- About this task:
Scan the listing below for "tailf", then report every line that has it.
Supplied information: Begin
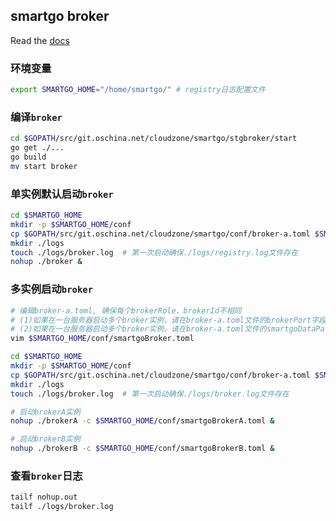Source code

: ## smartgo broker


Read the [docs](http://git.oschina.net/cloudzone/smartgo)

### 环境变量
```bash
export SMARTGO_HOME="/home/smartgo/" # registry日志配置文件
```

### 编译`broker`
```bash
cd $GOPATH/src/git.oschina.net/cloudzone/smartgo/stgbroker/start
go get ./...
go build 
mv start broker
```

### 单实例默认启动`broker`
```bash
cd $SMARTGO_HOME
mkdir -p $SMARTGO_HOME/conf
cp $GOPATH/src/git.oschina.net/cloudzone/smartgo/conf/broker-a.toml $SMARTGO_HOME/conf/
mkdir ./logs
touch ./logs/broker.log  # 第一次启动确保./logs/registry.log文件存在
nohup ./broker &
```

### 多实例启动`broker`
```bash
# 编辑broker-a.toml, 确保每个brokerRole、brokerId不相同
# (1)如果在一台服务器启动多个broker实例，请在broker-a.toml文件的brokerPort字段更新监听端口
# (2)如果在一台服务器启动多个broker实例，请在broker-a.toml文件的smartgoDataPath字段设置不同实例的数据目录
vim $SMARTGO_HOME/conf/smartgoBroker.toml

cd $SMARTGO_HOME
mkdir -p $SMARTGO_HOME/conf
cp $GOPATH/src/git.oschina.net/cloudzone/smartgo/conf/broker-a.toml $SMARTGO_HOME/conf/
mkdir ./logs
touch ./logs/broker.log  # 第一次启动确保./logs/broker.log文件存在

# 启动brokerA实例
nohup ./brokerA -c $SMARTGO_HOME/conf/smartgoBrokerA.toml &

# 启动brokerB实例
nohup ./brokerB -c $SMARTGO_HOME/conf/smartgoBrokerB.toml &
```


### 查看`broker`日志
```bash
tailf nohup.out
tailf ./logs/broker.log
```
Supplied information: End
- Worked solution:
tailf nohup.out
tailf ./logs/broker.log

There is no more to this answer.